Les dérèglements structurels auxquels elle contribue sont pourtant multiples : réchauffement climatique (mais les notions de préjudice écologique ou de fiscalité écologique sont combattues par une part du monde économique) ; accroissement continu des écarts de rémunérations ; stratégie d’évitement de la juste contribution aux finances publiques des États... Ces inégalités structurelles ne peuvent trouver de solution sans un engagement massif, réel et sérieux des grandes entreprises.
C’est ainsi qu’en 2017, le Forum de Davos mentionnait la « réforme du capitalisme de marché » et la « reconstruction du sentiment communautaire » comme deux des cinq attentes marquantes de son étude mondiale sur les « Global Risks »1. Des attentes qui concernent, d’abord, les grandes entreprises.
Outre la rentabilité, il faut désormais prendre en compte, avec la même force, toutes les dimensions par lesquelles la grande entreprise est acteur du milieu dans lequel elle opère. L’enjeu n’est pas de substituer le rôle de l’entreprise à celui de l’État, mais de trouver un nouvel équilibre de gouvernance, une gouvernance plurielle, afin de prendre à bras le corps la correction des déséquilibres sociétaux et climatiques, sans que cet impératif soit subordonné à la maximisation du profit.
Pour que les grandes entreprises intègrent une responsabilité élargie aux inégalités structurelles et aux enjeux climatiques, une première étape serait la transformation en profondeur des cultures managériales vers davantage de collégialité. Et dans cette évolution des cultures d’entreprise, les ressources humaines ont un rôle à jouer, une autorité à exercer, bien au-delà de leur rôle traditionnel d’accompagnement du PDG, afin de permettre une certaine décentralisation de la prise de décision.
C’est au cours du XXe siècle que s’imposent, progressivement, les idées d’organisation du travail et de salariat. Se met alors en place une architecture de règles aboutissant au principe d’une subordination librement consentie, par contrat, en échange d’un travail et d’une rémunération, dans le but de faciliter la construction d’organisations efficaces et dirigées par une gouvernance centrale. L’idée implicite est bien que c’est la qualité de l’organisation industrielle qui conditionne la création de valeur.
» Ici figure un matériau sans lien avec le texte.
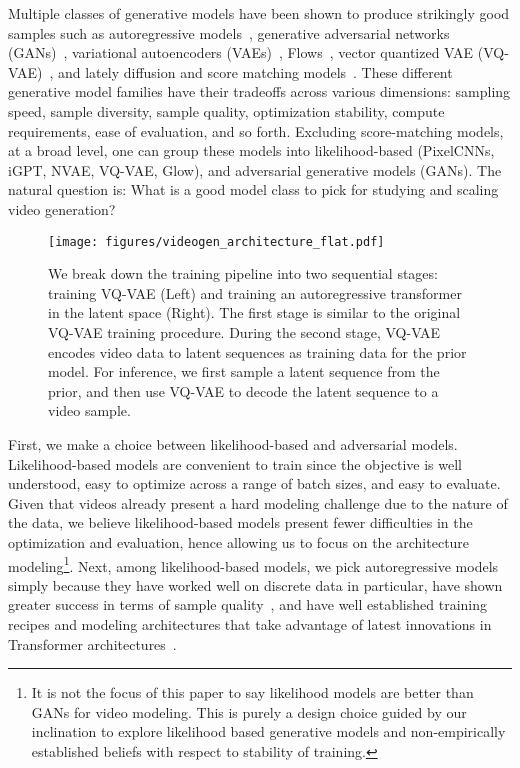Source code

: \documentclass{article}
\begin{document}
Multiple classes of generative models have been shown to produce strikingly good samples such as autoregressive models~\citep{oord2016pixel, oord2016conditional, parmar2018image, menick2018generating, radford2019language, chen2020generative}, generative adversarial networks (GANs)~\citep{goodfellow2014generative, radford2015unsupervised}, variational autoencoders (VAEs)~\citep{kingma2013auto, kingma2016iaf, vahdat2020nvae, child2020very}, Flows~\citep{dinh2014nice, dinh2016density, kingma2018glow, ho2019flow++}, vector quantized VAE (VQ-VAE)~\citep{van2017neural, razavi2019generating, ramesh2021zero}, and lately diffusion and score matching models~\citep{sohl2015deep, song2019generative, ho2020denoising}. These different generative model families have their tradeoffs across various dimensions: sampling speed, sample diversity, sample quality, optimization stability, compute requirements, ease of evaluation, and so forth. Excluding score-matching models, at a broad level, one can group these models into likelihood-based (PixelCNNs, iGPT, NVAE, VQ-VAE, Glow), and adversarial generative models (GANs). The natural question is: What is a good model class to pick for studying and scaling video generation?

\begin{figure*}[!ht]
    \centering
    \texttt{[image: figures/videogen\_architecture\_flat.pdf]}
    \caption{We break down the training pipeline into two sequential stages: training VQ-VAE (Left) and training an autoregressive transformer in the latent space (Right). The first stage is similar to the original VQ-VAE training procedure. During the second stage, VQ-VAE encodes video data to latent sequences as training data for the prior model. For inference, we first sample a latent sequence from the prior, and then use VQ-VAE to decode the latent sequence to a video sample. }
    \label{fig:videogen_architecture}
\end{figure*}

First, we make a choice between likelihood-based and adversarial models. Likelihood-based models are convenient to train since the objective is well understood, easy to optimize across a range of batch sizes, and easy to evaluate. Given that videos already present a hard modeling challenge due to the nature of the data, we believe likelihood-based models present fewer difficulties in the optimization and evaluation, hence allowing us to focus on the architecture modeling\footnote{It is not the focus of this paper to say likelihood models are better than GANs for video modeling. This is purely a design choice guided by our inclination to explore likelihood based generative models and non-empirically established beliefs with respect to stability of training.}. Next, among likelihood-based models, we pick autoregressive models simply because they have worked well on discrete data in particular, have shown greater success in terms of sample quality~\cite{ramesh2021zero}, and have well established training recipes and modeling architectures that take advantage of latest innovations in Transformer architectures~\cite{vaswani2017attention, child2019generating, ho2019axial}.
\end{document}
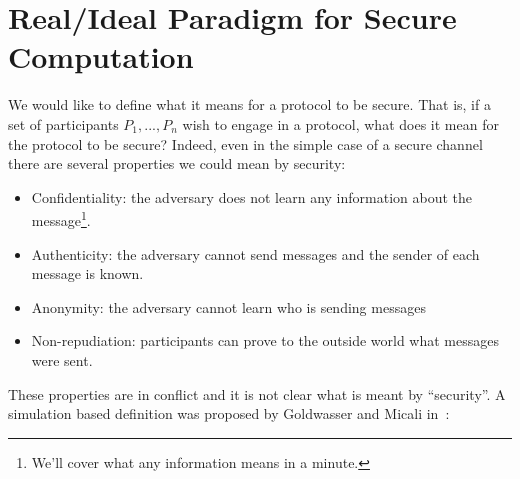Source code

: \documentclass{article}
\begin{document}
\section{Real/Ideal Paradigm for Secure Computation}
We would like to define what it means for a protocol to be secure.  That is, if a set of participants $P_1,..., P_n$ wish to engage in a protocol, what does it mean for the protocol to be secure?  Indeed, even in the simple case of a secure channel there are several properties we could mean by security:
\begin{itemize}
\item Confidentiality: the adversary does not learn any information about the message\footnote{We'll cover what any information means in a minute.}.
\item Authenticity: the adversary cannot send messages and the sender of each message is known.
\item Anonymity: the adversary cannot learn who is sending messages
\item Non-repudiation: participants can prove to the outside world what messages were sent.
\end{itemize}
These properties are in conflict and it is not clear what is meant by ``security''.  A simulation based definition was proposed by Goldwasser and Micali in~\cite{goldwasserMicali}:
\end{document}
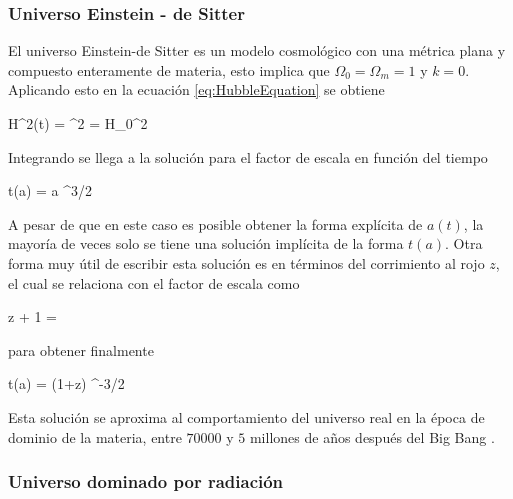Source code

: 			\subsubsection*{Universo Einstein - de Sitter}


El universo Einstein-de Sitter es un modelo cosmológico con una métrica 
plana y compuesto enteramente de materia, esto implica que 
$\Omega_0 = \Omega_m = 1$ y $k=0$. Aplicando esto en la ecuación 
\ref{eq:HubbleEquation} se obtiene


{ H^2(t) = ^2 = H_0^2  }


Integrando se llega a la solución para el factor de escala en función del 
tiempo


{ t(a) =  a ^{3/2} }


A pesar de que en este caso es posible obtener la forma explícita de $a(t)$,
la mayoría de veces solo se tiene una solución implícita de la forma $t(a)$.
Otra forma muy útil de escribir esta solución es en términos del corrimiento
al rojo $z$, el cual se relaciona con el factor de escala como 
\cite{longair2008}


{ z + 1 =  }


para obtener finalmente


{ t(a) =  (1+z) ^{-3/2} }


Esta solución se aproxima al comportamiento del universo real en la época
de dominio de la materia, entre $70000$ y $5$ millones de años después del 
Big Bang \cite{padmanabhan1995}.


			\subsubsection*{Universo dominado por radiación}

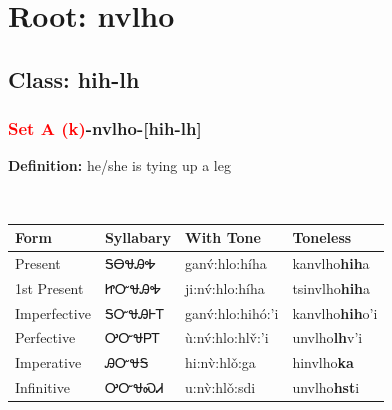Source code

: \needspace{4in}
\section*{Root: nvlho}
\nopagebreak
{}
\needspace{3in}
\subsection*{Class: hih-lh}
\nopagebreak
\needspace{2in}
\subsubsection*{\textcolor{Red}{Set A (k)}{-}\textbf{nvlho}{-}[hih-lh]}
\nopagebreak
\textbf{Definition: } he/she is tying up a leg
\\[0.5em]
\begin{tabularx}{\textwidth}{l X X X}%
\toprule%
\textbf{Form}&\textbf{Syllabary}&\textbf{With Tone}&\textbf{Toneless}\\%
\midrule%
Present&ᎦᎾᏠᎯᎭ&ganv́:hlo:híha&kanvlho\textbf{hih}a\\%
1st Present&ᏥᏅᏠᎯᎭ&ji:nv́:hlo:híha&tsinvlho\textbf{hih}a\\%
Imperfective&ᎦᏅᏠᎯᎰᎢ&ganv́:hlo:hihó:’i&kanvlho\textbf{hih}o'i\\%
Perfective&ᎤᏅᏠᏢᎢ&ù:nv́:hlo:hlv̌:’i&unvlho\textbf{lh}v'i\\%
Imperative&ᎯᏅᏠᎦ&hi:nv̀:hlǒ:ga&hinvlho\textbf{ka}\\%
Infinitive&ᎤᏅᏠᏍᏗ&u:nv̀:hlǒ:sdi&unvlho\textbf{hst}i\\%
\bottomrule%
\end{tabularx}
\\[1em]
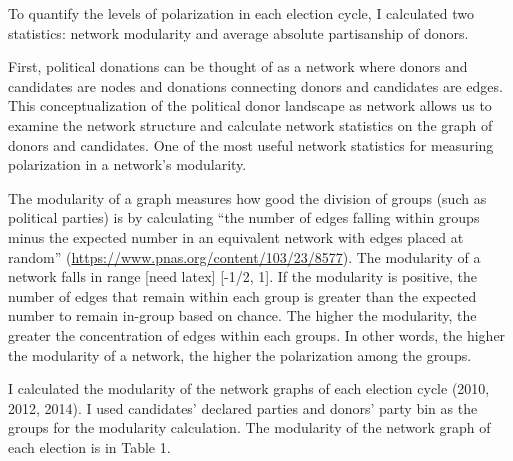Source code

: \documentclass[11pt,]{article}
\begin{document}
To quantify the levels of polarization in each election cycle, I
calculated two statistics: network modularity and average absolute
partisanship of donors.

First, political donations can be thought of as a network where donors
and candidates are nodes and donations connecting donors and candidates
are edges. This conceptualization of the political donor landscape as
network allows us to examine the network structure and calculate network
statistics on the graph of donors and candidates. One of the most useful
network statistics for measuring polarization in a network's modularity.

The modularity of a graph measures how good the division of groups (such
as political parties) is by calculating ``the number of edges falling
within groups minus the expected number in an equivalent network with
edges placed at random''
(\url{https://www.pnas.org/content/103/23/8577}). The modularity of a
network falls in range {[}need latex{]} {[}-1/2, 1{]}. If the modularity
is positive, the number of edges that remain within each group is
greater than the expected number to remain in-group based on chance. The
higher the modularity, the greater the concentration of edges within
each groups. In other words, the higher the modularity of a network, the
higher the polarization among the groups.

I calculated the modularity of the network graphs of each election cycle
(2010, 2012, 2014). I used candidates' declared parties and donors'
party bin as the groups for the modularity calculation. The modularity
of the network graph of each election is in Table 1.
\end{document}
À l’évidence, l’entreprise a bien changé. L’innovation technologique, l’individualisation du marketing, la réputation éthique sont devenues les véritables leviers de la performance moderne. Dans le même temps, l’efficacité de la production et de l’organisation est devenue un enjeu secondaire, facilement disponible dans les ateliers du monde entier. Les modèles économiques deviennent plus complexes. Ils ont besoin d’organisations matricielles.
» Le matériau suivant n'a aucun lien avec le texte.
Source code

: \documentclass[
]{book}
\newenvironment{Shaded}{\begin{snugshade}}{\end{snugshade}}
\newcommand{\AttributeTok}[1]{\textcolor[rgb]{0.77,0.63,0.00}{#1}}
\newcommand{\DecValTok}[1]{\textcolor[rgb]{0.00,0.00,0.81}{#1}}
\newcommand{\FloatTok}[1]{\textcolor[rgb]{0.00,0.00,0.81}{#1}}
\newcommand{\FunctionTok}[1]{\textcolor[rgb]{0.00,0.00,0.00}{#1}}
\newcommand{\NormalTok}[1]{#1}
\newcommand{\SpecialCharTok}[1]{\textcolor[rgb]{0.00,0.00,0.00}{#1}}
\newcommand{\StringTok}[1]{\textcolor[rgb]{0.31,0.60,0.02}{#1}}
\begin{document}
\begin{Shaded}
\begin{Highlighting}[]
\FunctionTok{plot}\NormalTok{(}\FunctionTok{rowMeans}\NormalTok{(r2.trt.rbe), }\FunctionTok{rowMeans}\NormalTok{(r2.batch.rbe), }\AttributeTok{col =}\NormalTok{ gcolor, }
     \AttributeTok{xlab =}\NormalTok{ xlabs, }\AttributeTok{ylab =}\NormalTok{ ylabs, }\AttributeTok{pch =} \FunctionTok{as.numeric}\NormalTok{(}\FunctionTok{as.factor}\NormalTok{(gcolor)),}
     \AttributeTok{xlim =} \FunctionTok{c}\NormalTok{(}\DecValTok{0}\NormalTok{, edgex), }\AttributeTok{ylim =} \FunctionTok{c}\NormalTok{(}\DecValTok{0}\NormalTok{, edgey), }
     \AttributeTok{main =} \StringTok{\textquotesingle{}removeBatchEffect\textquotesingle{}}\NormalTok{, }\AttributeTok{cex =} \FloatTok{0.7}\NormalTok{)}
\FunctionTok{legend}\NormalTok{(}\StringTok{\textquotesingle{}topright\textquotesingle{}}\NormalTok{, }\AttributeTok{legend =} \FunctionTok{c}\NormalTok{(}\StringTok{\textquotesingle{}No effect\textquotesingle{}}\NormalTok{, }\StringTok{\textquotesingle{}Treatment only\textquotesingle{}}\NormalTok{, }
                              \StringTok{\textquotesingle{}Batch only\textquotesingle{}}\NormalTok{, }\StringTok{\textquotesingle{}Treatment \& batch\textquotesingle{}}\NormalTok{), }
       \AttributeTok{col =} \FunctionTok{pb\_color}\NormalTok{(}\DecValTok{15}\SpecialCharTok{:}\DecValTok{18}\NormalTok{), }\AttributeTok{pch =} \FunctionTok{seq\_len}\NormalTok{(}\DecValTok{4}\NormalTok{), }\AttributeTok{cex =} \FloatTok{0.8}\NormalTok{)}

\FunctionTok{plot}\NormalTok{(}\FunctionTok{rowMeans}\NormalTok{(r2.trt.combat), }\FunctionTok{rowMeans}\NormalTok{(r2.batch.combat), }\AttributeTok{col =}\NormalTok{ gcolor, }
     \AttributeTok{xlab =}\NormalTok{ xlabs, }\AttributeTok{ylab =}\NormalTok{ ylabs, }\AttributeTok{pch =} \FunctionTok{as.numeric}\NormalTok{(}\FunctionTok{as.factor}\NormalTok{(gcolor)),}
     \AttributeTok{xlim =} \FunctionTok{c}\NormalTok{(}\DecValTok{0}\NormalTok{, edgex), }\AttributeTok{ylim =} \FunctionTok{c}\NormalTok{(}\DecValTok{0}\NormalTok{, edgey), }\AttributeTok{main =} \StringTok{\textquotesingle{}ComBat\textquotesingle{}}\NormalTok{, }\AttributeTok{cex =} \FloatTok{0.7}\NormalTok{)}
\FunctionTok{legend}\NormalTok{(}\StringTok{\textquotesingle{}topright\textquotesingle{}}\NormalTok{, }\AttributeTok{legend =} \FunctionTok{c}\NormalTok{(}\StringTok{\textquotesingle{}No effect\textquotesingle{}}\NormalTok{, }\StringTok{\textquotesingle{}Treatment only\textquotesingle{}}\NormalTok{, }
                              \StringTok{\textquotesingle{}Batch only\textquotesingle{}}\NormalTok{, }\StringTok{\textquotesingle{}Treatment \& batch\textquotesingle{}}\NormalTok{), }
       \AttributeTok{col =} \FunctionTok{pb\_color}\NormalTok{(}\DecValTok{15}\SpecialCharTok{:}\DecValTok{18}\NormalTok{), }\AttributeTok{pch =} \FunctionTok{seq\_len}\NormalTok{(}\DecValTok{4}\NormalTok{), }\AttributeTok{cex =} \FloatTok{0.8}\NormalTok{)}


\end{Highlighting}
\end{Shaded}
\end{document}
On constate, au quotidien, une incohérence entre la nature du travail demandé aux plus jeunes générations dans l’entreprise et l’encadrement dont elles font l’objet. On leur demande d’être pleinement de leur génération : des « digital natives » à l’aise avec l’informatique, le traitement des données, la culture décentralisée des réseaux sociaux. On leur demande d’être agiles, capables d’adapter l’organisation de leur travail dans des environnements instables où les décisions changent souvent, où les lois varient d’une année sur l’autre, où l’innovation des concurrents fuse de toute part, etc.
Mais on les dépossède des moyens réels d’adapter leur travail : on leur impose un reporting permanent et envahissant, de multiples signataires sur les ordres d’achats, des seuils de délégation très bas, des vérifications préalables de contrats par le service juridique, un service achat seul habilité à négocier les tarifs et conditions de paiement. Parfois, on leur impose même tel fournisseur…
Ces contraintes, bien sûr, ne sont pas toujours dénuées de sens. Elles font souvent suite à de grands scandales, comme l’affaire Enron en 2001 ou la faillite de Lehman Brothers en 2008. Mais elles n’ont pas été pensées dans les effets qu’elles ont sur l’organisation du travail. Et la contradiction est profonde entre l’agilité demandée en permanence aux équipes et la rigidité vécue des contraintes du travail moderne.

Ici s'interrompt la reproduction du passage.